Among the entries, which lines carry the string "fields"? Copy each of them.

Saved data entries:
☆ ☆ ☆

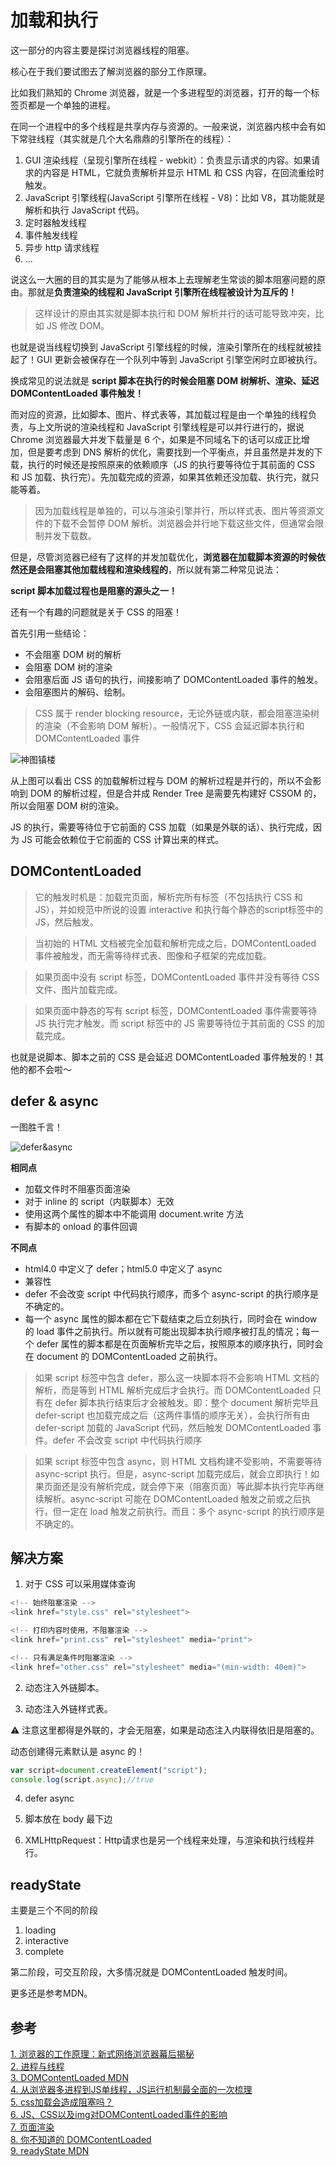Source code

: # 加载和执行

这一部分的内容主要是探讨浏览器线程的阻塞。

核心在于我们要试图去了解浏览器的部分工作原理。

比如我们熟知的 Chrome 浏览器，就是一个多进程型的浏览器，打开的每一个标签页都是一个单独的进程。

在同一个进程中的多个线程是共享内存与资源的。一般来说，浏览器内核中会有如下常驻线程（其实就是几个大名鼎鼎的引擎所在的线程）：

1. GUI 渲染线程（呈现引擎所在线程 - webkit）：负责显示请求的内容。如果请求的内容是 HTML，它就负责解析并显示 HTML 和 CSS 内容，在回流重绘时触发。
2. JavaScript 引擎线程(JavaScript 引擎所在线程 - V8)：比如 V8，其功能就是解析和执行 JavaScript 代码。
3. 定时器触发线程
4. 事件触发线程
5. 异步 http 请求线程
6. ...

说这么一大圈的目的其实是为了能够从根本上去理解老生常谈的脚本阻塞问题的原由。那就是**负责渲染的线程和 JavaScript 引擎所在线程被设计为互斥的！**

> 这样设计的原由其实就是脚本执行和 DOM 解析并行的话可能导致冲突，比如 JS 修改 DOM。

也就是说当线程切换到 JavaScript 引擎线程的时候，渲染引擎所在的线程就被挂起了！GUI 更新会被保存在一个队列中等到 JavaScript 引擎空闲时立即被执行。

换成常见的说法就是 **script 脚本在执行的时候会阻塞 DOM 树解析、渲染、延迟 DOMContentLoaded 事件触发！**

而对应的资源，比如脚本、图片、样式表等，其加载过程是由一个单独的线程负责，与上文所说的渲染线程和 JavaScript 引擎线程是可以并行进行的，据说 Chrome 浏览器最大并发下载量是 6 个，如果是不同域名下的话可以成正比增加，但是要考虑到 DNS 解析的优化，需要找到一个平衡点，并且虽然是并发的下载，执行的时候还是按照原来的依赖顺序（JS 的执行要等待位于其前面的 CSS 和 JS 加载、执行完）。先加载完成的资源，如果其依赖还没加载、执行完，就只能等着。

> 因为加载线程是单独的，可以与渲染引擎并行，所以样式表、图片等资源文件的下载不会暂停 DOM 解析。浏览器会并行地下载这些文件，但通常会限制并发下载数。

但是，尽管浏览器已经有了这样的并发加载优化，**浏览器在加载脚本资源的时候依然还是会阻塞其他加载线程和渲染线程的**，所以就有第二种常见说法：

**script 脚本加载过程也是阻塞的源头之一！**

还有一个有趣的问题就是关于 CSS 的阻塞！

首先引用一些结论：

- 不会阻塞 DOM 树的解析
- 会阻塞 DOM 树的渲染
- 会阻塞后面 JS 语句的执行，间接影响了 DOMContentLoaded 事件的触发。
- 会阻塞图片的解码、绘制。

> CSS 属于 render blocking resource，无论外链或内联，都会阻塞渲染树的渲染（不会影响 DOM 解析）。一般情况下，CSS 会延迟脚本执行和 DOMContentLoaded 事件

![神图镇楼](https://www.zhoulujun.cn/zhoulujun/uploadfile/images/2018/0518/20180518141736595715677.jpg)

从上图可以看出 CSS 的加载解析过程与 DOM 的解析过程是并行的，所以不会影响到 DOM 的解析过程，但是合并成 Render Tree 是需要先构建好 CSSOM 的，所以会阻塞 DOM 树的渲染。

JS 的执行，需要等待位于它前面的 CSS 加载（如果是外联的话）、执行完成，因为 JS 可能会依赖位于它前面的 CSS 计算出来的样式。

## DOMContentLoaded

> 它的触发时机是：加载完页面，解析完所有标签（不包括执行 CSS 和 JS），并如规范中所说的设置 interactive 和执行每个静态的script标签中的JS，然后触发。

> 当初始的 HTML 文档被完全加载和解析完成之后，DOMContentLoaded 事件被触发，而无需等待样式表、图像和子框架的完成加载。

> 如果页面中没有 script 标签，DOMContentLoaded 事件并没有等待 CSS 文件、图片加载完成。

> 如果页面中静态的写有 script 标签，DOMContentLoaded 事件需要等待 JS 执行完才触发。而 script 标签中的 JS 需要等待位于其前面的 CSS 的加载完成。 

也就是说脚本、脚本之前的 CSS 是会延迟 DOMContentLoaded 事件触发的！其他的都不会啦～

## defer & async

一图胜千言！

![defer&async](https://image-static.segmentfault.com/215/179/2151798436-59da4801c6772_articlex)

**相同点**

- 加载文件时不阻塞页面渲染
- 对于 inline 的 script（内联脚本）无效
- 使用这两个属性的脚本中不能调用 document.write 方法
- 有脚本的 onload 的事件回调

**不同点**

- html4.0 中定义了 defer；html5.0 中定义了 async
- 兼容性
- defer 不会改变 script 中代码执行顺序，而多个 async-script 的执行顺序是不确定的。
- 每一个 async 属性的脚本都在它下载结束之后立刻执行，同时会在 window 的 load 事件之前执行。所以就有可能出现脚本执行顺序被打乱的情况；每一个 defer 属性的脚本都是在页面解析完毕之后，按照原本的顺序执行，同时会在 document 的 DOMContentLoaded 之前执行。

> 如果 script 标签中包含 defer，那么这一块脚本将不会影响 HTML 文档的解析，而是等到 HTML 解析完成后才会执行。而 DOMContentLoaded 只有在 defer 脚本执行结束后才会被触发。即：整个 document 解析完毕且 defer-script 也加载完成之后（这两件事情的顺序无关），会执行所有由 defer-script 加载的 JavaScript 代码，然后触发 DOMContentLoaded 事件。defer 不会改变 script 中代码执行顺序

> 如果 script 标签中包含 async，则 HTML 文档构建不受影响，不需要等待 async-script 执行。但是，async-script 加载完成后，就会立即执行！如果页面还是没有解析完成，就会停下来（阻塞页面）等此脚本执行完毕再继续解析。async-script 可能在 DOMContentLoaded 触发之前或之后执行，但一定在 load 触发之前执行。而且：多个 async-script 的执行顺序是不确定的。

## 解决方案

1. 对于 CSS 可以采用媒体查询

```js
<!-- 始终阻塞渲染 -->
<link href="style.css" rel="stylesheet">

<!-- 打印内容时使用，不阻塞渲染 -->
<link href="print.css" rel="stylesheet" media="print">

<!-- 只有满足条件时阻塞渲染 -->
<link href="other.css" rel="stylesheet" media="(min-width: 40em)">
```

2. 动态注入外链脚本。

3. 动态注入外链样式表。

⚠️ 注意这里都得是外联的，才会无阻塞，如果是动态注入内联得依旧是阻塞的。

动态创建得元素默认是 async 的！

```js
var script=document.createElement("script");
console.log(script.async);//true
```

4. defer async

5. 脚本放在 body 最下边

6. XMLHttpRequest：Http请求也是另一个线程来处理，与渲染和执行线程并行。

## readyState

主要是三个不同的阶段

1. loading
2. interactive
3. complete

第二阶段，可交互阶段，大多情况就是 DOMContentLoaded 触发时间。

更多还是参考MDN。

## 参考

[1. 浏览器的工作原理：新式网络浏览器幕后揭秘](https://www.html5rocks.com/zh/tutorials/internals/howbrowserswork/#The_browser_high_level_structure)</br>
[2. 进程与线程](https://imweb.io/topic/58e3bfa845e5c13468f567d5)</br>
[3. DOMContentLoaded MDN](https://developer.mozilla.org/zh-CN/docs/Web/Events/DOMContentLoaded)</br>
[4. 从浏览器多进程到JS单线程，JS运行机制最全面的一次梳理](http://www.dailichun.com/2018/01/21/js_singlethread_eventloop.html)</br>
[5. css加载会造成阻塞吗？](https://juejin.im/post/5b88ddca6fb9a019c7717096)</br>
[6. JS、CSS以及img对DOMContentLoaded事件的影响](http://www.alloyteam.com/2014/03/effect-js-css-and-img-event-of-domcontentloaded/#prettyPhoto)</br>
[7. 页面渲染](https://tate-young.github.io/2018/02/10/html-how-browsers-work.html#%E9%98%BB%E5%A1%9E%E6%B8%B2%E6%9F%93)</br>
[8. 你不知道的 DOMContentLoaded](https://zhuanlan.zhihu.com/p/25876048)</br>
[9. readyState MDN](https://developer.mozilla.org/zh-CN/docs/Web/API/Document/readyState)</br>

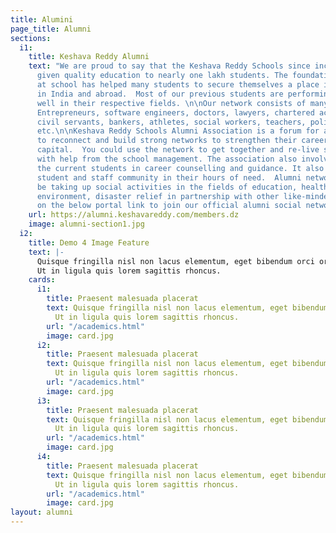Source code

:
 ```yaml
---
title: Alumini
page_title: Alumni
sections:
  i1:
    title: Keshava Reddy Alumni
    text: "We are proud to say that the Keshava Reddy Schools since inception have
      given quality education to nearly one lakh students. The foundation provided
      at school has helped many students to secure themselves a place in top colleges/universities
      in India and abroad.  Most of our previous students are performing exceptionally
      well in their respective fields. \n\nOur network consists of many successful
      Entrepreneurs, software engineers, doctors, lawyers, chartered accountants,
      civil servants, bankers, athletes, social workers, teachers, political leaders
      etc.\n\nKeshava Reddy Schools Alumni Association is a forum for all ex-students
      to reconnect and build strong networks to strengthen their careers and social
      capital.  You could use the network to get together and re-live school memories
      with help from the school management. The association also involves helping
      the current students in career counselling and guidance. It also supports the
      student and staff community in their hours of need.  Alumni network will also
      be taking up social activities in the fields of education, health, agriculture,
      environment, disaster relief in partnership with other like-minded NGOs. \n\nClick
      on the below portal link to join our official alumni social network. "
    url: https://alumni.keshavareddy.com/members.dz
    image: alumni-section1.jpg
  i2:
    title: Demo 4 Image Feature
    text: |-
      Quisque fringilla nisl non lacus elementum, eget bibendum orci ornare.
      Ut in ligula quis lorem sagittis rhoncus.
    cards:
      i1:
        title: Praesent malesuada placerat
        text: Quisque fringilla nisl non lacus elementum, eget bibendum orci ornare.
          Ut in ligula quis lorem sagittis rhoncus.
        url: "/academics.html"
        image: card.jpg
      i2:
        title: Praesent malesuada placerat
        text: Quisque fringilla nisl non lacus elementum, eget bibendum orci ornare.
          Ut in ligula quis lorem sagittis rhoncus.
        url: "/academics.html"
        image: card.jpg
      i3:
        title: Praesent malesuada placerat
        text: Quisque fringilla nisl non lacus elementum, eget bibendum orci ornare.
          Ut in ligula quis lorem sagittis rhoncus.
        url: "/academics.html"
        image: card.jpg
      i4:
        title: Praesent malesuada placerat
        text: Quisque fringilla nisl non lacus elementum, eget bibendum orci ornare.
          Ut in ligula quis lorem sagittis rhoncus.
        url: "/academics.html"
        image: card.jpg
layout: alumni
---
```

☆ ☆ ☆

Task solution:
      well in their respective fields. \n\nOur network consists of many successful
      be taking up social activities in the fields of education, health, agriculture,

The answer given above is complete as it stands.